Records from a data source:

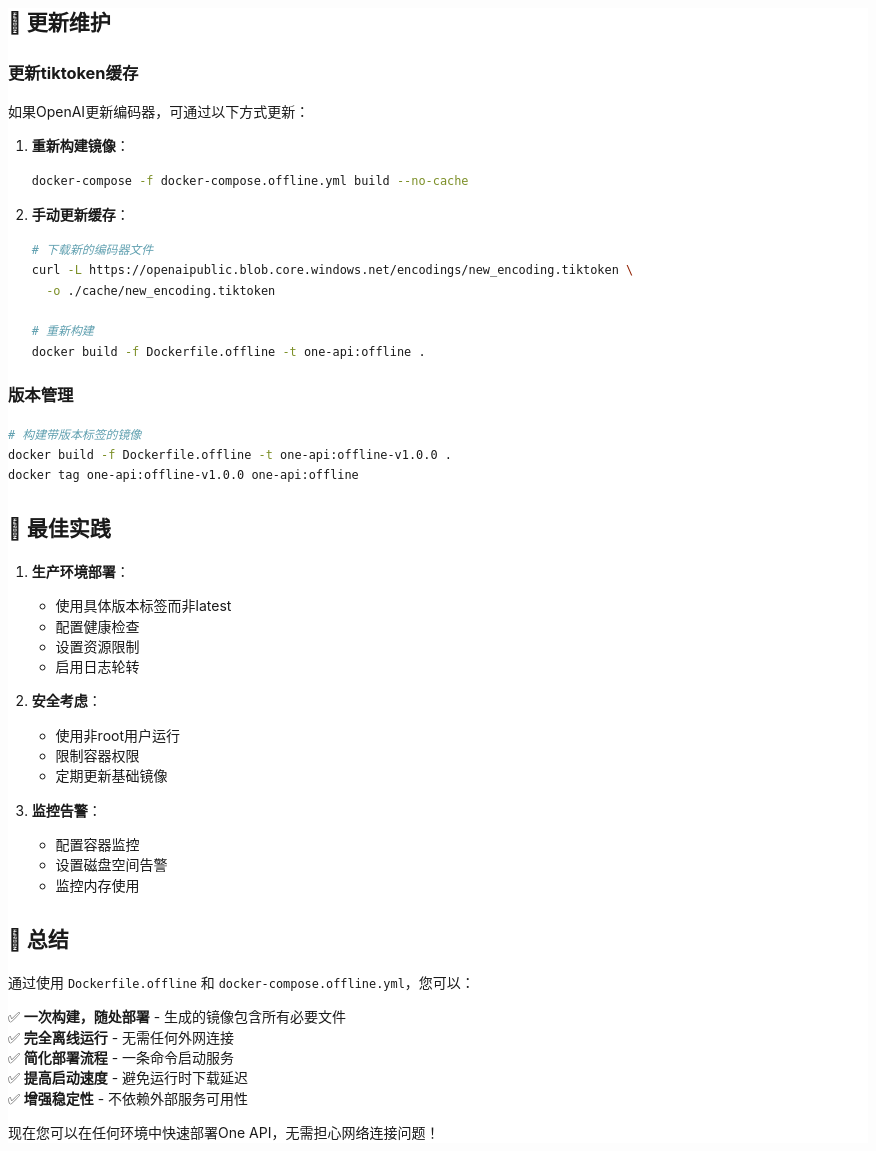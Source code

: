 ## 🔄 更新维护

### 更新tiktoken缓存
如果OpenAI更新编码器，可通过以下方式更新：

1. **重新构建镜像**：
   ```bash
   docker-compose -f docker-compose.offline.yml build --no-cache
   ```

2. **手动更新缓存**：
   ```bash
   # 下载新的编码器文件
   curl -L https://openaipublic.blob.core.windows.net/encodings/new_encoding.tiktoken \
     -o ./cache/new_encoding.tiktoken
   
   # 重新构建
   docker build -f Dockerfile.offline -t one-api:offline .
   ```

### 版本管理
```bash
# 构建带版本标签的镜像
docker build -f Dockerfile.offline -t one-api:offline-v1.0.0 .
docker tag one-api:offline-v1.0.0 one-api:offline
```

## 📝 最佳实践

1. **生产环境部署**：
   - 使用具体版本标签而非latest
   - 配置健康检查
   - 设置资源限制
   - 启用日志轮转

2. **安全考虑**：
   - 使用非root用户运行
   - 限制容器权限
   - 定期更新基础镜像

3. **监控告警**：
   - 配置容器监控
   - 设置磁盘空间告警
   - 监控内存使用

## 🎉 总结

通过使用 `Dockerfile.offline` 和 `docker-compose.offline.yml`，您可以：

✅ **一次构建，随处部署** - 生成的镜像包含所有必要文件  
✅ **完全离线运行** - 无需任何外网连接  
✅ **简化部署流程** - 一条命令启动服务  
✅ **提高启动速度** - 避免运行时下载延迟  
✅ **增强稳定性** - 不依赖外部服务可用性

现在您可以在任何环境中快速部署One API，无需担心网络连接问题！ 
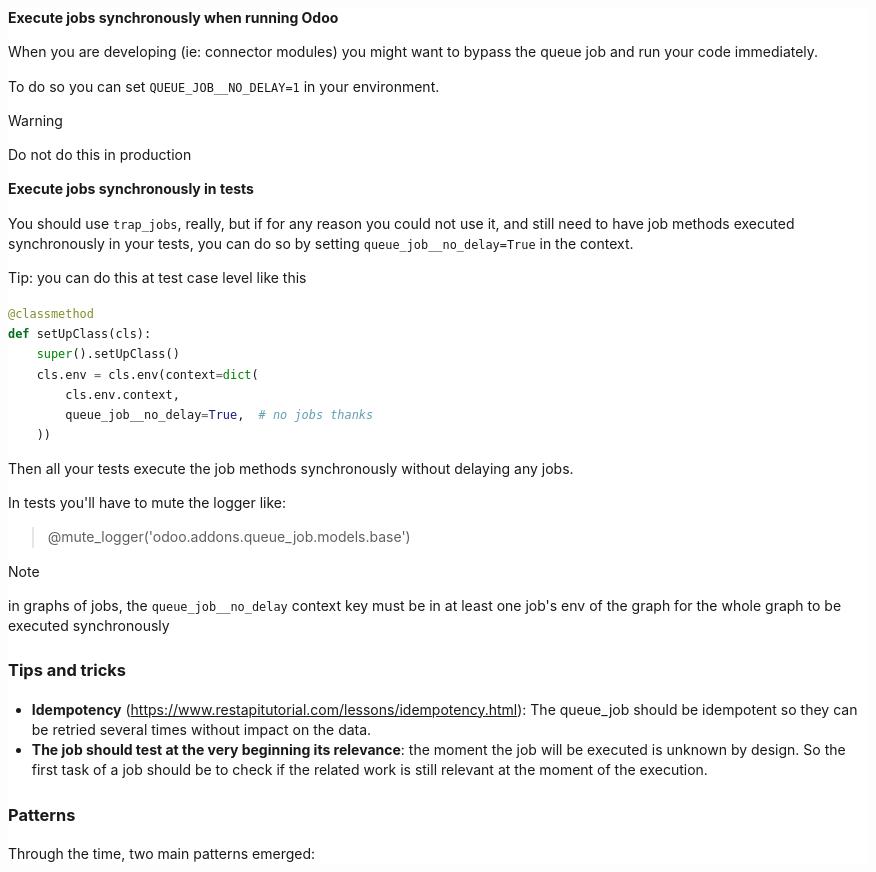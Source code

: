 **Execute jobs synchronously when running Odoo**

When you are developing (ie: connector modules) you might want to bypass
the queue job and run your code immediately.

To do so you can set `QUEUE_JOB__NO_DELAY=1` in your environment.

Warning

Do not do this in production

**Execute jobs synchronously in tests**

You should use `trap_jobs`, really, but if for any reason you could not
use it, and still need to have job methods executed synchronously in
your tests, you can do so by setting `queue_job__no_delay=True` in the
context.

Tip: you can do this at test case level like this

``` python
@classmethod
def setUpClass(cls):
    super().setUpClass()
    cls.env = cls.env(context=dict(
        cls.env.context,
        queue_job__no_delay=True,  # no jobs thanks
    ))
```

Then all your tests execute the job methods synchronously without
delaying any jobs.

In tests you'll have to mute the logger like:

> @mute_logger('odoo.addons.queue_job.models.base')

Note

in graphs of jobs, the `queue_job__no_delay` context key must be in at
least one job's env of the graph for the whole graph to be executed
synchronously

### Tips and tricks

- **Idempotency**
  (<https://www.restapitutorial.com/lessons/idempotency.html>): The
  queue_job should be idempotent so they can be retried several times
  without impact on the data.
- **The job should test at the very beginning its relevance**: the
  moment the job will be executed is unknown by design. So the first
  task of a job should be to check if the related work is still relevant
  at the moment of the execution.

### Patterns

Through the time, two main patterns emerged:
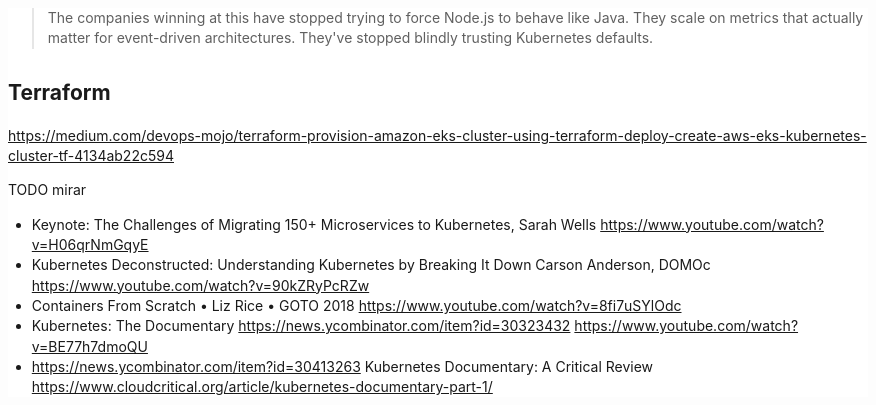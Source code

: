 > The companies winning at this have stopped trying to force Node.js to behave like Java. They scale on metrics that actually matter for event-driven architectures. They've stopped blindly trusting Kubernetes defaults.

## Terraform

https://medium.com/devops-mojo/terraform-provision-amazon-eks-cluster-using-terraform-deploy-create-aws-eks-kubernetes-cluster-tf-4134ab22c594

TODO mirar

- Keynote: The Challenges of Migrating 150+ Microservices to Kubernetes, Sarah Wells https://www.youtube.com/watch?v=H06qrNmGqyE
- Kubernetes Deconstructed: Understanding Kubernetes by Breaking It Down Carson Anderson, DOMOc https://www.youtube.com/watch?v=90kZRyPcRZw
- Containers From Scratch • Liz Rice • GOTO 2018 https://www.youtube.com/watch?v=8fi7uSYlOdc
- Kubernetes: The Documentary https://news.ycombinator.com/item?id=30323432 https://www.youtube.com/watch?v=BE77h7dmoQU
- https://news.ycombinator.com/item?id=30413263 Kubernetes Documentary: A Critical Review https://www.cloudcritical.org/article/kubernetes-documentary-part-1/
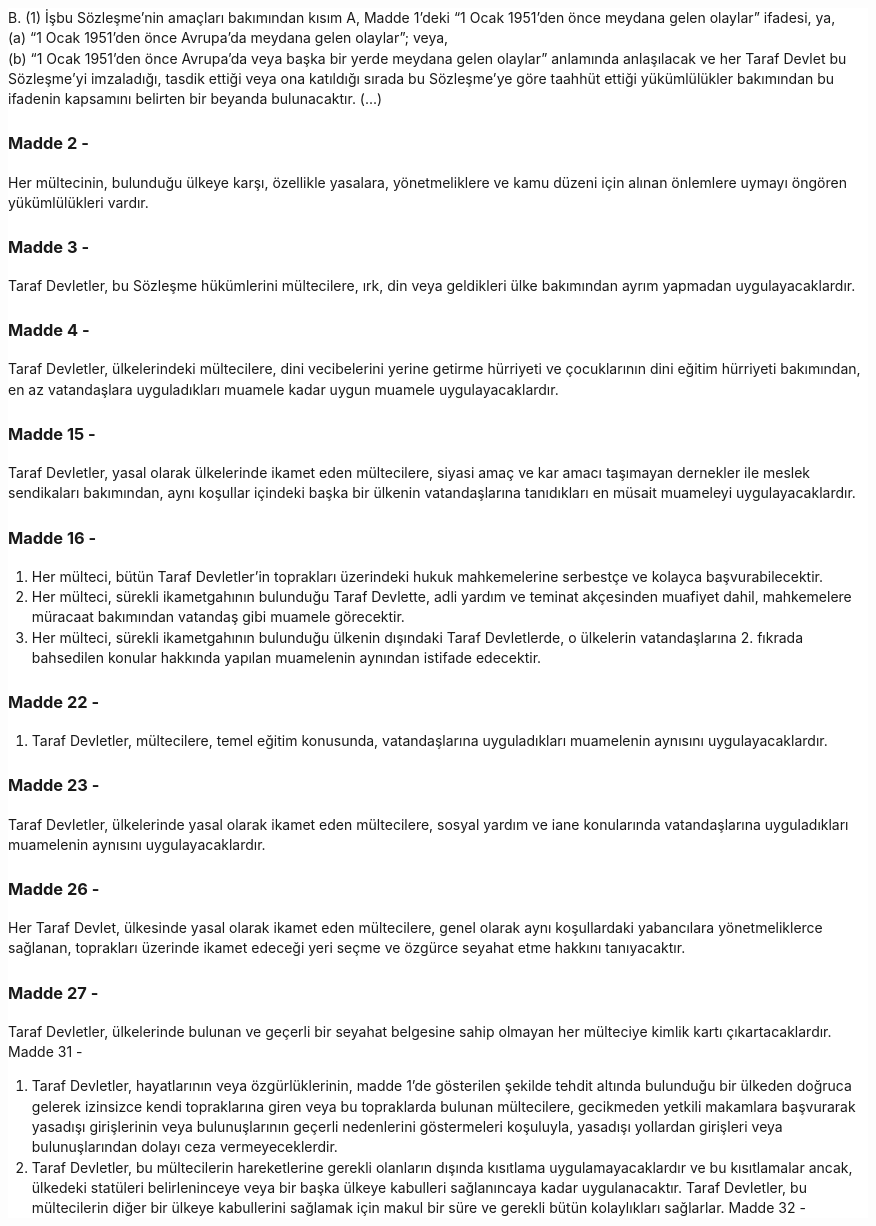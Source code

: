 B. (1) İşbu Sözleşme’nin amaçları bakımından kısım A, Madde 1’deki “1 Ocak 1951’den önce meydana gelen olaylar” ifadesi, ya,<br>
(a) “1 Ocak 1951’den önce Avrupa’da meydana gelen olaylar”; veya,<br>
(b) “1 Ocak 1951’den önce Avrupa’da veya başka bir yerde meydana gelen olaylar” anlamında anlaşılacak ve her Taraf Devlet bu Sözleşme’yi imzaladığı, tasdik ettiği veya ona katıldığı sırada bu Sözleşme’ye göre taahhüt ettiği yükümlülükler bakımından bu ifadenin kapsamını belirten bir beyanda bulunacaktır. (...)<br>

### Madde 2 -
Her mültecinin, bulunduğu ülkeye karşı, özellikle yasalara, yönetmeliklere ve kamu düzeni için alınan önlemlere uymayı öngören yükümlülükleri vardır.

### Madde 3 -
Taraf Devletler, bu Sözleşme hükümlerini mültecilere, ırk, din veya geldikleri ülke bakımından ayrım yapmadan uygulayacaklardır.

### Madde 4 -
Taraf Devletler, ülkelerindeki mültecilere, dini vecibelerini yerine getirme hürriyeti ve çocuklarının dini eğitim hürriyeti bakımından, en az vatandaşlara uyguladıkları muamele kadar uygun muamele uygulayacaklardır.

### Madde 15 -
Taraf Devletler, yasal olarak ülkelerinde ikamet eden mültecilere, siyasi amaç ve kar amacı taşımayan dernekler ile meslek sendikaları bakımından, aynı koşullar içindeki başka bir ülkenin vatandaşlarına tanıdıkları en müsait muameleyi uygulayacaklardır.

### Madde 16 -
1. Her mülteci, bütün Taraf Devletler’in toprakları üzerindeki hukuk mahkemelerine serbestçe ve kolayca başvurabilecektir.
2. Her mülteci, sürekli ikametgahının bulunduğu Taraf Devlette, adli yardım ve teminat akçesinden muafiyet dahil, mahkemelere müracaat bakımından vatandaş gibi muamele görecektir.
3. Her mülteci, sürekli ikametgahının bulunduğu ülkenin dışındaki Taraf Devletlerde, o ülkelerin vatandaşlarına 2. fıkrada bahsedilen konular hakkında yapılan muamelenin aynından istifade edecektir.

### Madde 22 -
1. Taraf Devletler, mültecilere, temel eğitim konusunda, vatandaşlarına uyguladıkları muamelenin aynısını uygulayacaklardır.

### Madde 23 -
Taraf Devletler, ülkelerinde yasal olarak ikamet eden mültecilere, sosyal yardım ve iane konularında vatandaşlarına uyguladıkları muamelenin aynısını uygulayacaklardır.

### Madde 26 -
Her Taraf Devlet, ülkesinde yasal olarak ikamet eden mültecilere, genel olarak aynı koşullardaki yabancılara yönetmeliklerce sağlanan, toprakları üzerinde ikamet edeceği yeri seçme ve özgürce seyahat etme hakkını tanıyacaktır.

### Madde 27 -
Taraf Devletler, ülkelerinde bulunan ve geçerli bir seyahat belgesine sahip olmayan her mülteciye kimlik kartı çıkartacaklardır.
Madde 31 -
1. Taraf Devletler, hayatlarının veya özgürlüklerinin, madde 1’de gösterilen şekilde tehdit altında bulunduğu bir ülkeden doğruca gelerek izinsizce kendi topraklarına giren veya bu topraklarda bulunan mültecilere, gecikmeden yetkili makamlara başvurarak yasadışı girişlerinin veya bulunuşlarının geçerli nedenlerini göstermeleri koşuluyla, yasadışı yollardan girişleri veya bulunuşlarından dolayı ceza vermeyeceklerdir.
2. Taraf Devletler, bu mültecilerin hareketlerine gerekli olanların dışında kısıtlama uygulamayacaklardır ve bu kısıtlamalar ancak, ülkedeki statüleri belirleninceye veya bir başka ülkeye kabulleri sağlanıncaya kadar uygulanacaktır. Taraf Devletler, bu mültecilerin diğer bir ülkeye kabullerini sağlamak için makul bir süre ve gerekli bütün kolaylıkları sağlarlar.
Madde 32 -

PROBLEM REQUIREMENTS:
Check each line of the entries for the word "olarak", then state the count alone.

SOLUTION:
3